Одна старушка рассказала мне шепотом, что душа улетает из тела, как бабочка из спичечной коробки. Душа машет крыльями, уносится вверх и садится на ладонь Бога, если человек был хороший. А душа злодея камнем падает в ад, прямо в черный фартук дьявола, который страшно хохочет и помешивает кочергой в раскаленной печке, куда он бросает злые души, как куски черного угля...
Я воображала Бога, сидящего неподвижно на пышных белых облаках в сонме голубых, желтеньких, пестрых бабочек. Они танцуют над Ним, как над цветущим яблоневым деревом...
Я не пыталась перестать думать о смерти — ребенку еще не свойственна умственная трусость, дети не ищут спасения в уклончивости: кажется, вот-вот разгадаешь тайну. Образованные больные смеялись над старушечьими выдумками о бессмертной душе и говорили, что умереть — это значит просто не быть. И все тут ясно. Но что такое не быть, я никак не могла себе представить и с трепетом слушала рассказы непросвещенных старушек и нянечек о привидениях, о покойниках и приключениях на кладбищах.
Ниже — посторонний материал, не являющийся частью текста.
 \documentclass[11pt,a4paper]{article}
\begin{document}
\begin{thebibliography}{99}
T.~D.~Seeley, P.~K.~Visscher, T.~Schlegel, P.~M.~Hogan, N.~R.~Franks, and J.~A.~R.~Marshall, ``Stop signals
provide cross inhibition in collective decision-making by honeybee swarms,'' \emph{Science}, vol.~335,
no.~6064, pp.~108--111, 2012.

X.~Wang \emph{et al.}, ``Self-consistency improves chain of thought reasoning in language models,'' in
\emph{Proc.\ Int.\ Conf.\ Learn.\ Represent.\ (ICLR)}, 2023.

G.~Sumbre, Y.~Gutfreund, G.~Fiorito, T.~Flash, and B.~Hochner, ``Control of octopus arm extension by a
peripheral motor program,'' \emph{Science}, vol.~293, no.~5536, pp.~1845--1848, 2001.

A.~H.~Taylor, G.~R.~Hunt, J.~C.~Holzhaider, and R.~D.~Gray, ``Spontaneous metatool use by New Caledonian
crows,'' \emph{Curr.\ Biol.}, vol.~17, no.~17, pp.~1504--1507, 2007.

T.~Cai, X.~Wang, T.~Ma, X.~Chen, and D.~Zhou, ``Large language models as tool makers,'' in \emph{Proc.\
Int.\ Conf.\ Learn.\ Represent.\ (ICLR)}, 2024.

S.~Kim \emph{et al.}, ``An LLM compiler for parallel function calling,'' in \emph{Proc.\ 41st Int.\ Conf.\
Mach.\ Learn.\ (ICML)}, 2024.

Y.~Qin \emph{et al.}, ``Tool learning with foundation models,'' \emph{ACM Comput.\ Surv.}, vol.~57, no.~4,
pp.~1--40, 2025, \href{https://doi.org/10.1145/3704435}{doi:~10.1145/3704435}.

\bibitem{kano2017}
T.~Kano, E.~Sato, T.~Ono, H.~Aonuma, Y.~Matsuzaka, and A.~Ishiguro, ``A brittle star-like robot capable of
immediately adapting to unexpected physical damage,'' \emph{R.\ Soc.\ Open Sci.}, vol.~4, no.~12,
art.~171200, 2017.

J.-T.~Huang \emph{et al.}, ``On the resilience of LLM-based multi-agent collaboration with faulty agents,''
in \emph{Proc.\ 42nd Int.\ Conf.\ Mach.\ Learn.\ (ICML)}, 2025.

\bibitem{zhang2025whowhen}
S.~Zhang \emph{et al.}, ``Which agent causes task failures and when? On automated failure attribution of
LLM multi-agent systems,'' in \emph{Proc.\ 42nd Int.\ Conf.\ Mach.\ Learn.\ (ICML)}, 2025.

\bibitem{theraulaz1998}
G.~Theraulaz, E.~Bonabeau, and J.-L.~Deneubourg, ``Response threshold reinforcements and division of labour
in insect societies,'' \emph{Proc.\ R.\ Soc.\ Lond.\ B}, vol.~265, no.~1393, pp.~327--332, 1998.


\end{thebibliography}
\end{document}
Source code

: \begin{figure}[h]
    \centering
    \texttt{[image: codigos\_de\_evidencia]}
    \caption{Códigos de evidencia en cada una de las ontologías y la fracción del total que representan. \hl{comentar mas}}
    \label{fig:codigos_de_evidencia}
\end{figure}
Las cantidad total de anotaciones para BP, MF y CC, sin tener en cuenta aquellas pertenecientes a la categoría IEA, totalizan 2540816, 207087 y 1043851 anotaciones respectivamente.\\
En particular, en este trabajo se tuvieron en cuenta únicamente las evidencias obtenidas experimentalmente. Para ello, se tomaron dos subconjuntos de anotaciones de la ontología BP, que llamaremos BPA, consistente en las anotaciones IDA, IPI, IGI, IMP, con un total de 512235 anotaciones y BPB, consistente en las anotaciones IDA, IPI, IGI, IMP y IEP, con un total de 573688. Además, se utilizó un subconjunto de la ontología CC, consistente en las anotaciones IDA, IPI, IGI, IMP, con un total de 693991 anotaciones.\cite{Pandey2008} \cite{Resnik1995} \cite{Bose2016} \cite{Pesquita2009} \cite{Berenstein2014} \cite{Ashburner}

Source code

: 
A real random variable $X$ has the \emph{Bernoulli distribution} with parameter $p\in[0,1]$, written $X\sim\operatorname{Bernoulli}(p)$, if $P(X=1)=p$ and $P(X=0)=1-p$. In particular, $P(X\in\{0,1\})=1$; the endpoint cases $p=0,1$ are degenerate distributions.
Длинными-длинными зимними больничными вечерами в разгар войны в сибирском городе шли эти разговоры, и они мне врезались в память.
Затаишься, стараешься не дышать громко, не скрипеть кроватью — только бы не вспомнили, что здесь я, ребенок, и не перестали говорить вполголоса в темноте... Свет экономили и в больнице лампочки горели вполнакала или совсем гасли. Бывало, кто-нибудь расщедрится и выставит на свою тумбочку свечу, и вышивальщицы, вязальщицы с рукоделием присядут поближе к маленькому огоньку. Их тени тихо движутся по стенам и потолку, мирные, добрые, совсем не страшные, чье-нибудь лицо вдруг выступит из темноты и снова скроется, а свеча хлопочет острым язычком с серым хвостиком копоти. За группой сгорбленных фигур окна сверкают от толстого инея, который луна разукрасила голубыми и зелеными елочными блестками. Когда света не было, окна не закрывали шторами затемнения, и можно было сколько угодно смотреть на темные прямоугольники окон, за которыми блистала лунная ночь.
Неужели привидения действительно мерзли на снегу и на ветру в своих длинных белых саванах, когда мы о них говорили? А может быть, они гуляли по земле только в старину, а теперь их нет? Ни одно не заглянуло к нам в окно, хотя я ждала их отчаянно. Старалась не заснуть, боролась со сном, как только могла. Но всегда засыпала, не дослушав до конца очередной страшный рассказ.